PROBLEM DESCRIPTION - Return each line of the listing that has the word "which" in it.

DATASET RECORDS -
[Start of section]
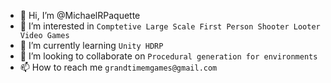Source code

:- 👋 Hi, I’m @MichaelRPaquette
- 👀 I’m interested in `Comptetive Large Scale First Person Shooter Looter Video Games`
- 🌱 I’m currently learning `Unity HDRP`
- 💞️ I’m looking to collaborate on `Procedural generation for environments`
- 📫 How to reach me `grandtimemgames@gmail.com`

<!---
MichaelRPaquette/MichaelRPaquette is a ✨ special ✨ repository because its `README.md` (this file) appears on your GitHub profile.
You can click the Preview link to take a look at your changes.
--->
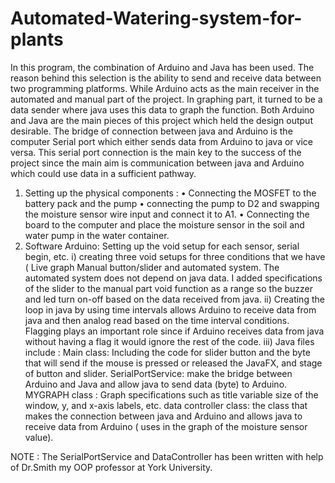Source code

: # Automated-Watering-system-for-plants
In this program, the combination of Arduino and Java has been used. The reason behind this
selection is the ability to send and receive data between two programming platforms. While
Arduino acts as the main receiver in the automated and manual part of the project. In graphing
part, it turned to be a data sender where java uses this data to graph the function. Both Arduino
and Java are the main pieces of this project which held the design output desirable. The bridge of
connection between java and Arduino is the computer Serial port which either sends data from
Arduino to java or vice versa. This serial port connection is the main key to the success of the
project since the main aim is communication between java and Arduino which could use data in
a sufficient pathway.

1) Setting up the physical components :
• Connecting the MOSFET to the battery pack and the pump
• connecting the pump to D2 and swapping the moisture sensor wire input and connect it to A1.
• Connecting the board to the computer and place the moisture sensor in the soil and water pump in the water container.
2) Software
Arduino: Setting up the void setup for each sensor, serial begin, etc.
i) creating three void setups for three conditions that we have ( Live graph Manual button/slider
and automated system. The automated system does not depend on java data.
I added specifications of the slider to the manual part void function as a range so the buzzer and
led turn on-off based on the data received from java.
ii) Creating the loop in java by using time intervals allows Arduino to receive data from java and
then analog read based on the time interval conditions. Flagging plays an important role since if
Arduino receives data from java without having a flag it would ignore the rest of the code.
iii) Java files include :
Main class:
Including the code for slider button and the byte that will send if the mouse is pressed or
released the JavaFX, and stage of button and slider.
SerialPortService:
make the bridge between Arduino and Java and allow java to send data (byte) to Arduino.
MYGRAPH class :
Graph specifications such as title variable size of the window, y, and x-axis labels, etc.
data controller class:
the class that makes the connection between java and Arduino and allows java to receive
data from Arduino ( uses in the graph of the moisture sensor value).

NOTE : The SerialPortService and DataController has been written with help of Dr.Smith my OOP professor at York University.
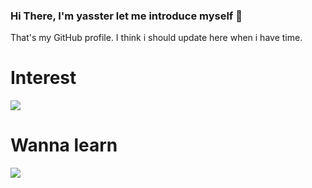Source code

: ### Hi There, I'm yasster let me introduce myself 👋

That's my GitHub profile. I think i should update here when i have time.

<h1>Interest</h1>
<a href="https://skillicons.dev">
  <img src="https://skillicons.dev/icons?i=cs,php,html,css,mysql" />
</a>
<h1>Wanna learn</h1>
<a href="https://skillicons.dev">
  <img src="https://skillicons.dev/icons?i=js,jquery,postgres,vim" />
</a>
[End of section]
RESPONSE FOR THIS EXERCISE -
and Java are the main pieces of this project which held the design output desirable. The bridge of
connection between java and Arduino is the computer Serial port which either sends data from
project since the main aim is communication between java and Arduino which could use data in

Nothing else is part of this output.